My friend who crashed the night at my place must have been using it for a bit before bed and forgot to switch it off.

Being class A, alot of current would go through the tubes at idle, so im assuming this is not good for them?
Would have only been running for about 8 hours, but still, its not ideal.
Would this have simply reduced the tubes life by 8 hours, or is it more damaging?
 
That's like listening to 8 albums, what's the big deal? Tubes last a LONG time unless you've biased that thing into stupid territory. I'm enjoying music from a Dyna SCA-35 with tubes that are 50 years old and still measure fine.

If you are worried about your gear, how can you relax and enjoy the music?
 
Would have only been running for about 8 hours, but still, its not ideal.
Would this have simply reduced the tubes life by 8 hours, or is it more damaging?

No harm. Things might have gotten a little warm... especially in this summer heat! I have a self-build with a Hammond power transformer (used well within its limits) that gets too hot too touch after 2 or 3 hours usage, but "too hot to touch" is only about 65ºC which is well within tolerance.
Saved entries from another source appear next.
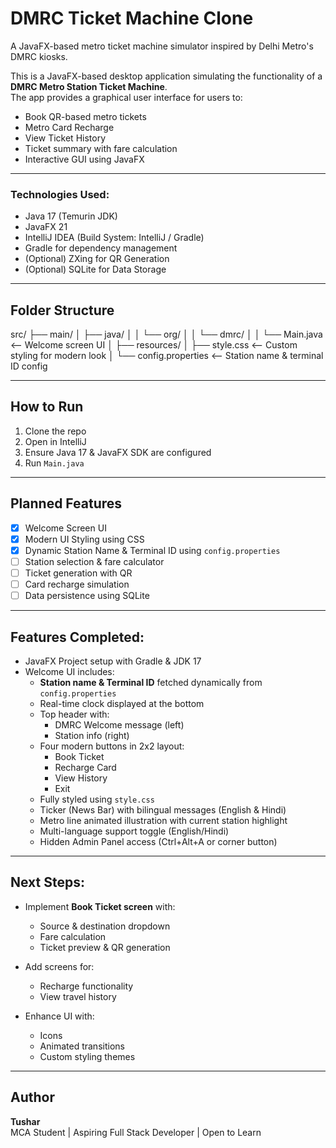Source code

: # DMRC Ticket Machine Clone

A JavaFX-based metro ticket machine simulator inspired by Delhi Metro's DMRC kiosks.

This is a JavaFX-based desktop application simulating the functionality of a **DMRC Metro Station Ticket Machine**.  
The app provides a graphical user interface for users to:
- Book QR-based metro tickets
- Metro Card Recharge
- View Ticket History
- Ticket summary with fare calculation
- Interactive GUI using JavaFX

---

### Technologies Used:
- Java 17 (Temurin JDK)
- JavaFX 21
- IntelliJ IDEA (Build System: IntelliJ / Gradle)
- Gradle for dependency management
- (Optional) ZXing for QR Generation
- (Optional) SQLite for Data Storage

---

## Folder Structure
src/
├── main/
│ ├── java/
│ │ └── org/
│ │     └── dmrc/
│ │         └── Main.java <-- Welcome screen UI
│
├── resources/
│ ├── style.css <-- Custom styling for modern look
│ └── config.properties <-- Station name & terminal ID config

---

## How to Run

1. Clone the repo
2. Open in IntelliJ
3. Ensure Java 17 & JavaFX SDK are configured
4. Run `Main.java`

---

## Planned Features

- [x] Welcome Screen UI
- [x] Modern UI Styling using CSS
- [x] Dynamic Station Name & Terminal ID using `config.properties`
- [ ] Station selection & fare calculator
- [ ] Ticket generation with QR
- [ ] Card recharge simulation
- [ ] Data persistence using SQLite

---

## Features Completed:
- JavaFX Project setup with Gradle & JDK 17
- Welcome UI includes:
    - **Station name & Terminal ID** fetched dynamically from `config.properties`
    - Real-time clock displayed at the bottom
    - Top header with:
        - DMRC Welcome message (left)
        - Station info (right)
    - Four modern buttons in 2x2 layout:
        - Book Ticket
        - Recharge Card
        - View History
        - Exit
    - Fully styled using `style.css`
    - Ticker (News Bar) with bilingual messages (English & Hindi)
    - Metro line animated illustration with current station highlight
    - Multi-language support toggle (English/Hindi)
    - Hidden Admin Panel access (Ctrl+Alt+A or corner button)

---

## Next Steps:
- Implement **Book Ticket screen** with:
    - Source & destination dropdown
    - Fare calculation
    - Ticket preview & QR generation

- Add screens for:
    - Recharge functionality
    - View travel history

- Enhance UI with:
    - Icons
    - Animated transitions
    - Custom styling themes

---

## Author
**Tushar**  
MCA Student | Aspiring Full Stack Developer | Open to Learn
So in summary - the only damage is to your nerves. Enjoy the music :)
 
Amusing thread, thanks for starting it :)

The best part is underlying the fact it is a class A amp, as if it means anything special for a valve amp. Compared to some parallel class AB amps this ECL82 amp is like a pocket stereo. Lotsa ancient radios ran this in "pure class A" without ever considering the the marketing advantages or the damage to valves and the environment :p
 
As stated all the old AA5 and similar tube type table radios were class A, and most ran the 50C5 or 50L6 right at the edge of spec (which was conservative for this reason). Many of those radios ran daily until they were replaced with solid state, and often had their original tubes when discarded. I ripped those radios apart as a kid for guitar amp parts, and if any tube was weak, it was the rectifier, not the output tube.

I built an SSE amp (SE KT88) over 10 years ago It served as the amp for my computer speakers for about 3 years. It was on almost anytime I was home. It still has the original tubes in it.

If you had good quality tubes, and the amp didn't overheat due to poor convection or radiation, them no harm was done.
 
But, correct me if I am wrong, if the max. plate dissipation
(which is obtained at idle current with no AC power to deliver to the load)
is safely below the allowed maximum value (both triode and pentode of course),
then there is nothing to worry about.
Assuming of course that there is a "normal" ambient temperature.
 
There are two states which lead to long and happy lives for valves:
1. Everything switched off. No heater current, cold cathode, no anode current.
2. Everything switched on. Normal heater current, hot cathode, normal anode current, proper bias - all within the datasheet spec. Each hour of use takes an hour from the life of the valve, but you never know what that is anyway.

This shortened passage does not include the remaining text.